In the week prior to this date of March 11, 1862, President Lincoln had summoned General McClellan to tell him rather bluntly that his lack of action toward moving the Army had caused even some accusation that the General wished to see the Washington captured by the Rebels. This stimulated a very angry reaction from McClellan, even as the President assured him that he had no such view of the matter.
McClellan proclaimed that all doubt would be removed by the support (through a vote) of his 12 divisional commanders of his Urbana Plan to move upon Richmond. The actual vote was 8-4. Lincoln and Stanton, though still dubious, had little they could do but go along with the plan… given the support McClellan largely enjoyed from the entire Army.
So, on March 8th, Lincoln issued the order approving the Urbana Plan, providing McClellan allowed enough protection for the Capital.
Three days later on the 11th, another order removed McClellan as General-in-Chief, with Lincoln saying that, due to the General’s duties now taking him to the field, he could no longer “do it all.” Lincoln and Stanton would handle the responsibility.

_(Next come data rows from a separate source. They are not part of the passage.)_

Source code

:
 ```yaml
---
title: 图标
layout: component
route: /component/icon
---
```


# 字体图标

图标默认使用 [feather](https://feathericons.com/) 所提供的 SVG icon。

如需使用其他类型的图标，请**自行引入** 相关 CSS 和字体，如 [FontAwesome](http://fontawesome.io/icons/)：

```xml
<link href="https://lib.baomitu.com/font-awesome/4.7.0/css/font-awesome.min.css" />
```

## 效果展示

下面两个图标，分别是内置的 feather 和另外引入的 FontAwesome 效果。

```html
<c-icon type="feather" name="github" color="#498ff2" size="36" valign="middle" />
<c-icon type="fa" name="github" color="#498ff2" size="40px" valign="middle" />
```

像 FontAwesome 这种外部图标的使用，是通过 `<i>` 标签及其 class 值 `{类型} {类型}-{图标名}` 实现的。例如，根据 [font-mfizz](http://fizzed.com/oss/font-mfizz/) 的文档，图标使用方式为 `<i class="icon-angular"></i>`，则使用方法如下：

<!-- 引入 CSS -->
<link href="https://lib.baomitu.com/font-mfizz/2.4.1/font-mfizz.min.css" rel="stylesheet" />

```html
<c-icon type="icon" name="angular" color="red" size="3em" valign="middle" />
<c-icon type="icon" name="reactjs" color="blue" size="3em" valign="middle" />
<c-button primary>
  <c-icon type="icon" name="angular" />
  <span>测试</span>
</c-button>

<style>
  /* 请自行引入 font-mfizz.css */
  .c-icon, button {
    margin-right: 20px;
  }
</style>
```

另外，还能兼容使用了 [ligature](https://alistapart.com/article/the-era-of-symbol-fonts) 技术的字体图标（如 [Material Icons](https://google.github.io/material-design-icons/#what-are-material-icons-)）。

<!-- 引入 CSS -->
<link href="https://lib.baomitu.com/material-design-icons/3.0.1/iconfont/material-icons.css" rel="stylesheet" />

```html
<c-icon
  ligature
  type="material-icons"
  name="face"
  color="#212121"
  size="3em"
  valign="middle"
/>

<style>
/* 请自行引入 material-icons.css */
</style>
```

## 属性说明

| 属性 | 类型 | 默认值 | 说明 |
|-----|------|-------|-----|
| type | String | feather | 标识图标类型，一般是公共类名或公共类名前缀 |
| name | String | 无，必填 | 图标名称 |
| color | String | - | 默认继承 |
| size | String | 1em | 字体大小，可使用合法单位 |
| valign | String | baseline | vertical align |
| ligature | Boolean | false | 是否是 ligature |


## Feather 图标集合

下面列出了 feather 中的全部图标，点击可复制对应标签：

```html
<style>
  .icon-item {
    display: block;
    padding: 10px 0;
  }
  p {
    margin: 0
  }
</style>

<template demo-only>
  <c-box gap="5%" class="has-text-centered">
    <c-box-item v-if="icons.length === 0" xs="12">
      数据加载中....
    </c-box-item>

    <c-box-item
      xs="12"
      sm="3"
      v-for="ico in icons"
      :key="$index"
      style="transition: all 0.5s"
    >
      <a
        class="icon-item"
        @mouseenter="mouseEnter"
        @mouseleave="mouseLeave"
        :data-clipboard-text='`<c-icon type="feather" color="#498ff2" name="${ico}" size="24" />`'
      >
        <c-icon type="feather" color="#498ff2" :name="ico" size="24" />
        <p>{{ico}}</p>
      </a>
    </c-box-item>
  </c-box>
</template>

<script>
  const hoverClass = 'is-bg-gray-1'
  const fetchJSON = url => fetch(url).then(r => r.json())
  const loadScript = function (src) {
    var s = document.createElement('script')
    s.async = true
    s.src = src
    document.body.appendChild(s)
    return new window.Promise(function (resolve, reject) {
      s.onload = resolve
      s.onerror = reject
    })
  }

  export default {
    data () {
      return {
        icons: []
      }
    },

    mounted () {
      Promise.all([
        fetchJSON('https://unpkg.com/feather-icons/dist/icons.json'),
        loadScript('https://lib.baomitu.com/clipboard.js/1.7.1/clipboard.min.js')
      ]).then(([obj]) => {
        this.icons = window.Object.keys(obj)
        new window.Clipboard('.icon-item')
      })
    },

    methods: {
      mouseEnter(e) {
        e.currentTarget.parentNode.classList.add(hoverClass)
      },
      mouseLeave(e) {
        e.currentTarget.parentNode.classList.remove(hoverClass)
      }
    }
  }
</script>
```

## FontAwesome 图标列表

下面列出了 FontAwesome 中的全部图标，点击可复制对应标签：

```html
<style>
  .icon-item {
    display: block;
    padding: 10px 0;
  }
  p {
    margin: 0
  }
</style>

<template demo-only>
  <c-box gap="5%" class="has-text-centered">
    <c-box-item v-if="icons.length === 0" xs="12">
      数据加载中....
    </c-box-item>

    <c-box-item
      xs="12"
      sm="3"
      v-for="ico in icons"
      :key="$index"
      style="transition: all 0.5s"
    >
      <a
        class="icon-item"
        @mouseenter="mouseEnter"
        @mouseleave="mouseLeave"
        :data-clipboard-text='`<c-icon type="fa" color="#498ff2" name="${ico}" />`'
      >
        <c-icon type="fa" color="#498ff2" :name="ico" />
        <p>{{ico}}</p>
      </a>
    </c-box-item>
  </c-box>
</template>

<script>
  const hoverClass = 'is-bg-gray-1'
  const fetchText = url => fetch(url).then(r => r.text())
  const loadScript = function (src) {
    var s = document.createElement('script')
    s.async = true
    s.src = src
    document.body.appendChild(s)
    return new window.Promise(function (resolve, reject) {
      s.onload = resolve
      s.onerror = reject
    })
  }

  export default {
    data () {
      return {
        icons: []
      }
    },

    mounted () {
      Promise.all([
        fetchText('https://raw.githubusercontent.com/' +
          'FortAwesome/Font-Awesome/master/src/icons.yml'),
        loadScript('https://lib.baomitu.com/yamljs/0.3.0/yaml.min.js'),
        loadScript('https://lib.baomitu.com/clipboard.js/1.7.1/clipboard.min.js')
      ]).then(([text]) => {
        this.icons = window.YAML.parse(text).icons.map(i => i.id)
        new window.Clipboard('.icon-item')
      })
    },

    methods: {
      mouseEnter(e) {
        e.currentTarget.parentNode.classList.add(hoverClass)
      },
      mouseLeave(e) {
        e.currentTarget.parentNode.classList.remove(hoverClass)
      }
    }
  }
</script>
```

McClellan responded well – having received his primary desire to see his plan approved, the General even wrote to his political Democrat friend Samuel Barlow of New York: “The President is all right – he is my strongest friend.”
At this same time, the Confederates who had wintered in nearby Manassas retreated south. A march to the camp by McClellan and the Army revealed that the encampment had clearly not housed but even half the number the General claimed. Additionally, “Quaker guns” – logs painted to look like cannons – caused a great deal of embarrassment for McClellan. But the Little Napoleon was now fully focused upon his new endeavor to capture Richmond.